* _Data records_:

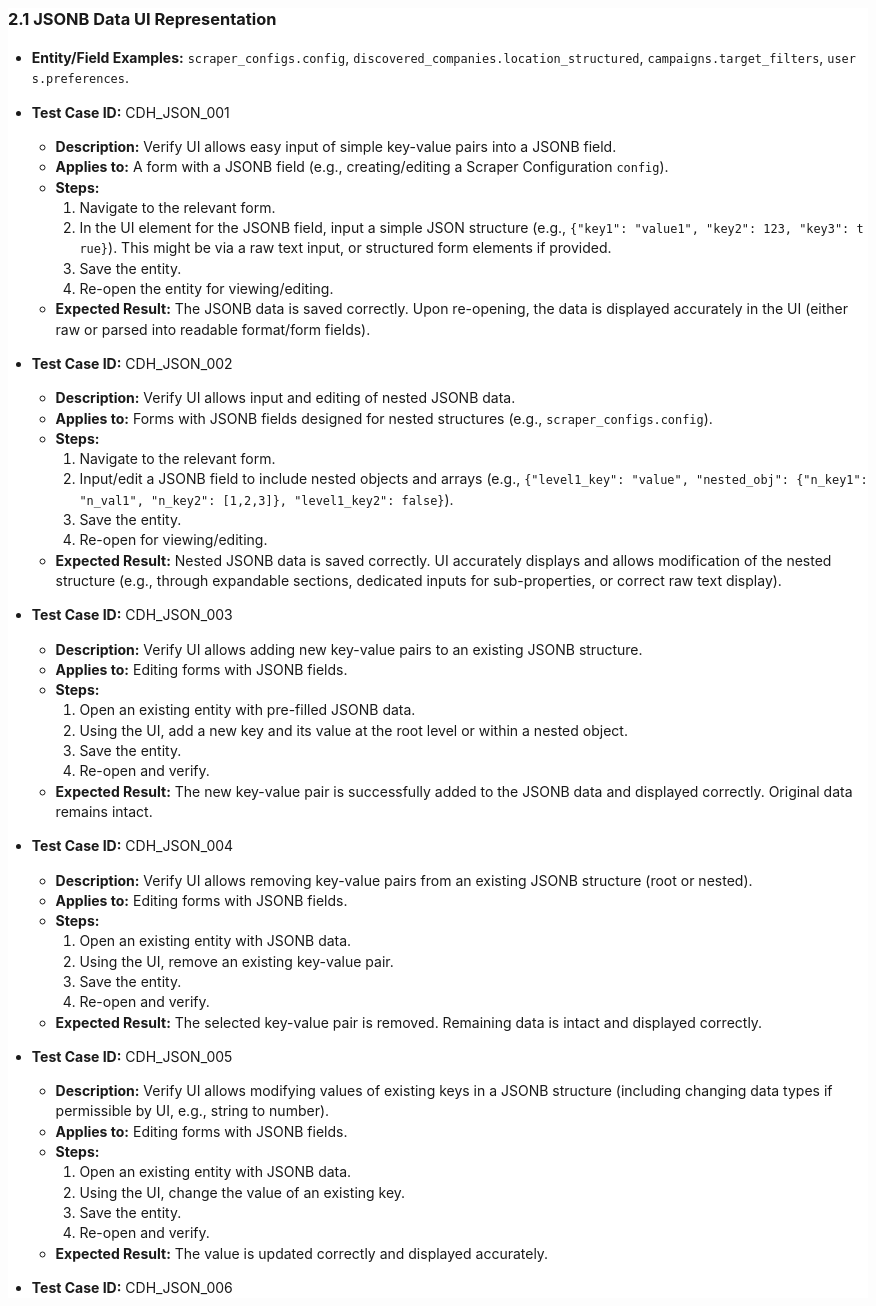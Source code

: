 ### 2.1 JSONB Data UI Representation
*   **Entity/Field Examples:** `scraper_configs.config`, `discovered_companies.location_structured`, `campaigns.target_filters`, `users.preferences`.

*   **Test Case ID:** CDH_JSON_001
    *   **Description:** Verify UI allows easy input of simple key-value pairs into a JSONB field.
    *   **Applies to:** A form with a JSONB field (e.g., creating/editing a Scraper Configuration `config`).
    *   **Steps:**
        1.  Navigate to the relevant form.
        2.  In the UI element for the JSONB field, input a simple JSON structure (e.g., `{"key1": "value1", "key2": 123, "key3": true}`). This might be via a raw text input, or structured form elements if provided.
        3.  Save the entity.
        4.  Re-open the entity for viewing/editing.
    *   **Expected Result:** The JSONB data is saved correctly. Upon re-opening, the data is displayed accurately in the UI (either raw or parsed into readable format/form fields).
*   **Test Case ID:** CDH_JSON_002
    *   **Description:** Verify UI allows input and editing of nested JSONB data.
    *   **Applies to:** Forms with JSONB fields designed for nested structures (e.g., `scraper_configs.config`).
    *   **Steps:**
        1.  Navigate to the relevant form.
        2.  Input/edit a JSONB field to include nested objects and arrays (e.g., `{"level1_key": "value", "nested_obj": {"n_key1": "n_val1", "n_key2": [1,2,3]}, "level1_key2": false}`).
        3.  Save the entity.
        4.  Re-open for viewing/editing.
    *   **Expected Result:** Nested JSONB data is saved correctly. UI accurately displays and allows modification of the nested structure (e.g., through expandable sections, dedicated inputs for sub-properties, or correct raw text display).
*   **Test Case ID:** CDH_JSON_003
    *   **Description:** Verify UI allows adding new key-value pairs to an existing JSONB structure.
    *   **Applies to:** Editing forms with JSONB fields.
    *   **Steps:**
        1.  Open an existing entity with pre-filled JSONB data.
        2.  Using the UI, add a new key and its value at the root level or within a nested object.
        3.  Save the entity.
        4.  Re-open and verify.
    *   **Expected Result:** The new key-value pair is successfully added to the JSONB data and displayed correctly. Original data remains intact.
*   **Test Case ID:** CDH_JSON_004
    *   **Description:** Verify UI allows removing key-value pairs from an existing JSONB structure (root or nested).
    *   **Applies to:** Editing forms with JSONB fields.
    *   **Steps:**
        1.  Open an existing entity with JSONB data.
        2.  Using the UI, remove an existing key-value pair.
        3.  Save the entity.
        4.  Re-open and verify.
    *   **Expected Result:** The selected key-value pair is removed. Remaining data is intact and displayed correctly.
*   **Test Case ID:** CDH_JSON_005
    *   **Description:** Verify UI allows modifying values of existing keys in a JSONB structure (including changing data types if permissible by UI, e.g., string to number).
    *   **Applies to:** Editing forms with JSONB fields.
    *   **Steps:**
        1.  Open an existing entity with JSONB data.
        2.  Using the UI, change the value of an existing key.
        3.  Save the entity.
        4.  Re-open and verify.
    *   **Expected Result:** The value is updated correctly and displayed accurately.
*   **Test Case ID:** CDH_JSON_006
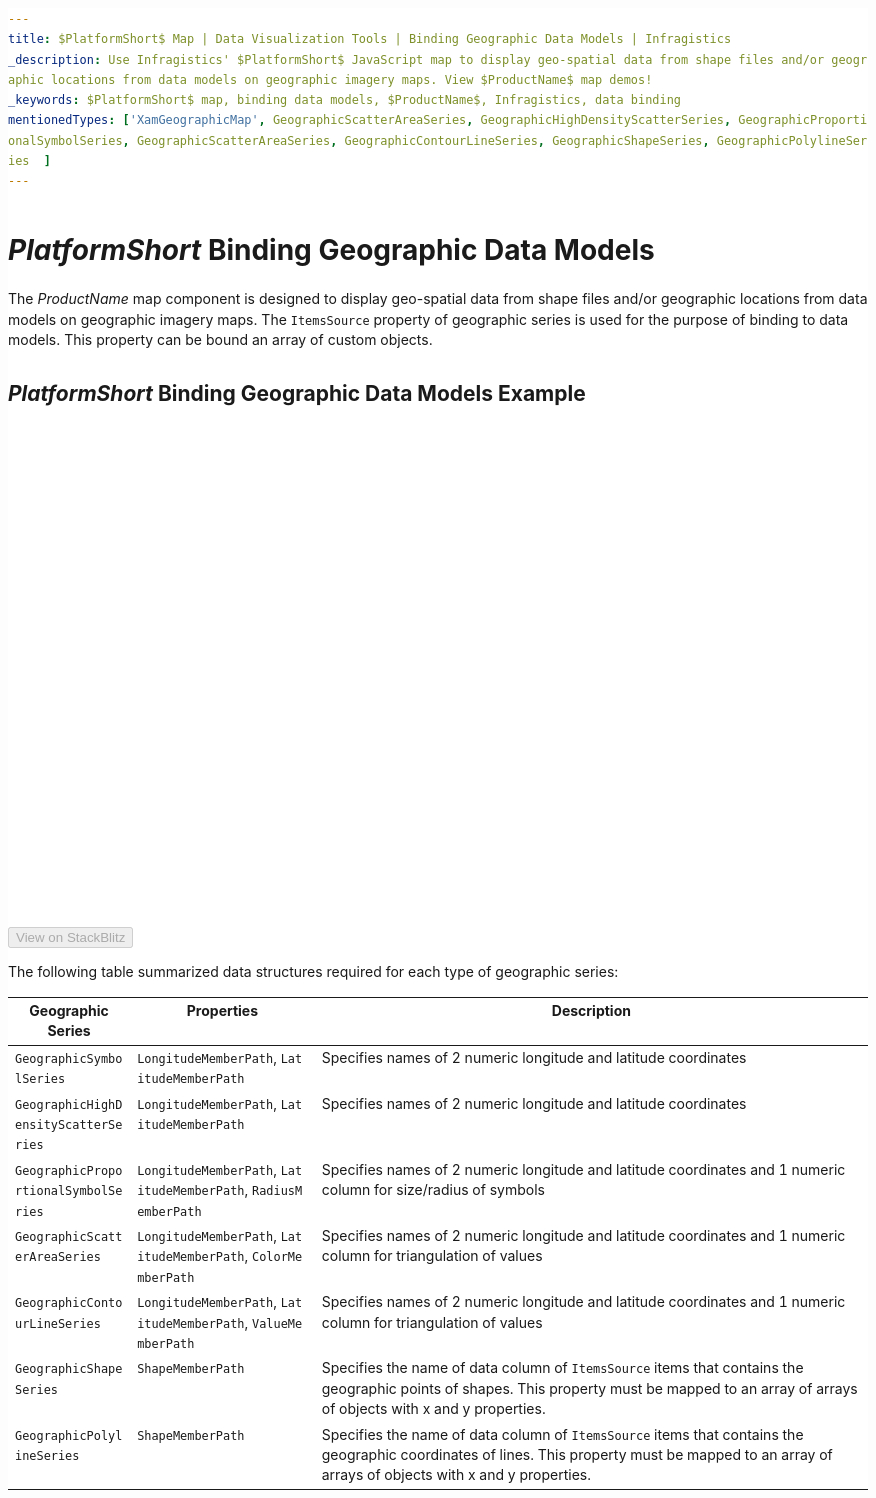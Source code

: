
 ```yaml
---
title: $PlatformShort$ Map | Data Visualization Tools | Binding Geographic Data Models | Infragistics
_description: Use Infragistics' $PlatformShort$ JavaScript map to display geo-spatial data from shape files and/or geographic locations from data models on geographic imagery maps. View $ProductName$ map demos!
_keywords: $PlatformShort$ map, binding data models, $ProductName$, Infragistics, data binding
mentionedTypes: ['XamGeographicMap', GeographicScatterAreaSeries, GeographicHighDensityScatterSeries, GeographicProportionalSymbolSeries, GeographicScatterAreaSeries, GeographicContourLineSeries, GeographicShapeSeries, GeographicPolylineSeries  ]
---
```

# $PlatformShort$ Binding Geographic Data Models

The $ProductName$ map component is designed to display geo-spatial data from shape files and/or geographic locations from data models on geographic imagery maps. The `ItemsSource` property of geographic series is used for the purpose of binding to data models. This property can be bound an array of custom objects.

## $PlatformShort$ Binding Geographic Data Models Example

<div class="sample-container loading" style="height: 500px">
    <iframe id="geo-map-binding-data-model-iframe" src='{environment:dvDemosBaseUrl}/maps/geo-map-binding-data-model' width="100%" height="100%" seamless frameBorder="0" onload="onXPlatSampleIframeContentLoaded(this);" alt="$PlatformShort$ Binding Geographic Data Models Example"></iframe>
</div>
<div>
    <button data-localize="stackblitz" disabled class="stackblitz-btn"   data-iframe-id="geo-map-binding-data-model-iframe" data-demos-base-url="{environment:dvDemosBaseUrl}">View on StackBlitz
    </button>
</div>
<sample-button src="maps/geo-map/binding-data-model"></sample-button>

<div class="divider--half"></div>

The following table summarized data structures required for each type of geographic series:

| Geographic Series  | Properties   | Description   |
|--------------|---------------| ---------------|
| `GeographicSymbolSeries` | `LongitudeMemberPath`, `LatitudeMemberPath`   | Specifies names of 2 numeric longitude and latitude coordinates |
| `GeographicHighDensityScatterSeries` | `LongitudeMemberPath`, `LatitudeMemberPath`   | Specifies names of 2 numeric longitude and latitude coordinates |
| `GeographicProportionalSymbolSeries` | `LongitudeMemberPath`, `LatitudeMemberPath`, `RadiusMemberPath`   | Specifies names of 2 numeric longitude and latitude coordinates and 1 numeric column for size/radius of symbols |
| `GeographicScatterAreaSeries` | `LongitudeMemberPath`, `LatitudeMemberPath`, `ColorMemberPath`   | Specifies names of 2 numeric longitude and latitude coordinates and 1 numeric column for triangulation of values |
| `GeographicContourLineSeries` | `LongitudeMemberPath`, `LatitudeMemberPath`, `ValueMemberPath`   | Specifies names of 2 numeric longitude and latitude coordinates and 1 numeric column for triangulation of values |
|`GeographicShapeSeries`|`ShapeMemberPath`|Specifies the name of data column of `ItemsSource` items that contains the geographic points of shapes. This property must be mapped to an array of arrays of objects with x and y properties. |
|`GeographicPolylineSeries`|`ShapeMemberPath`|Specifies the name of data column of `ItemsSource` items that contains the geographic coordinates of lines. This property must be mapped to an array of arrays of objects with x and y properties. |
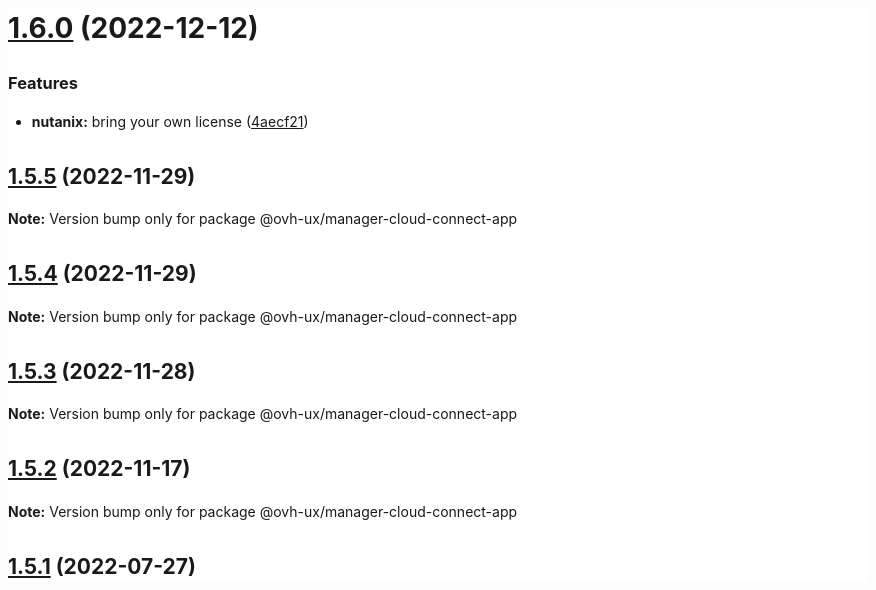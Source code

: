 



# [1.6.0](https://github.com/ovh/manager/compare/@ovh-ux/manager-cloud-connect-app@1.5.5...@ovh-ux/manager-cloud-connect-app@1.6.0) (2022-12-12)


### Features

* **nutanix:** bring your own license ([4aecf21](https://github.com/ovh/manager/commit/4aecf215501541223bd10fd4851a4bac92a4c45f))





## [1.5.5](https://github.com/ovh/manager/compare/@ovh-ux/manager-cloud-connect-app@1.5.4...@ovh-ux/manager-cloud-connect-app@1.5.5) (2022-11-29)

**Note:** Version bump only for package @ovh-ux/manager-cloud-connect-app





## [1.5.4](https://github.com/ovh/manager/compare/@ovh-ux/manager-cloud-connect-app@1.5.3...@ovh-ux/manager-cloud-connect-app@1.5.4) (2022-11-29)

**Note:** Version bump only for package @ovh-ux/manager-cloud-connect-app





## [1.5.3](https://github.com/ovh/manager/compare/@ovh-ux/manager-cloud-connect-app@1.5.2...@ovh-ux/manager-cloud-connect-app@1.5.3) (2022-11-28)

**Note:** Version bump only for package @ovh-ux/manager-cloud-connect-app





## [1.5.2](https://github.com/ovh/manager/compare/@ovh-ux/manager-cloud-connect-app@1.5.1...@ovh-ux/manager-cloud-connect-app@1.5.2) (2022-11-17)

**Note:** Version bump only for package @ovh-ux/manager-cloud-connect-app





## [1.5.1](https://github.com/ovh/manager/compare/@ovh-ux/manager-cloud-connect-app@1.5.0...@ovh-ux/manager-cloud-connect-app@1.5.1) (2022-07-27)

* _TASK GOAL_:
Each line of the data that holds the word "GeographicProportionalSymbolSeries" should be copied.

* _ANSWER_:
mentionedTypes: ['XamGeographicMap', GeographicScatterAreaSeries, GeographicHighDensityScatterSeries, GeographicProportionalSymbolSeries, GeographicScatterAreaSeries, GeographicContourLineSeries, GeographicShapeSeries, GeographicPolylineSeries  ]
| `GeographicProportionalSymbolSeries` | `LongitudeMemberPath`, `LatitudeMemberPath`, `RadiusMemberPath`   | Specifies names of 2 numeric longitude and latitude coordinates and 1 numeric column for size/radius of symbols |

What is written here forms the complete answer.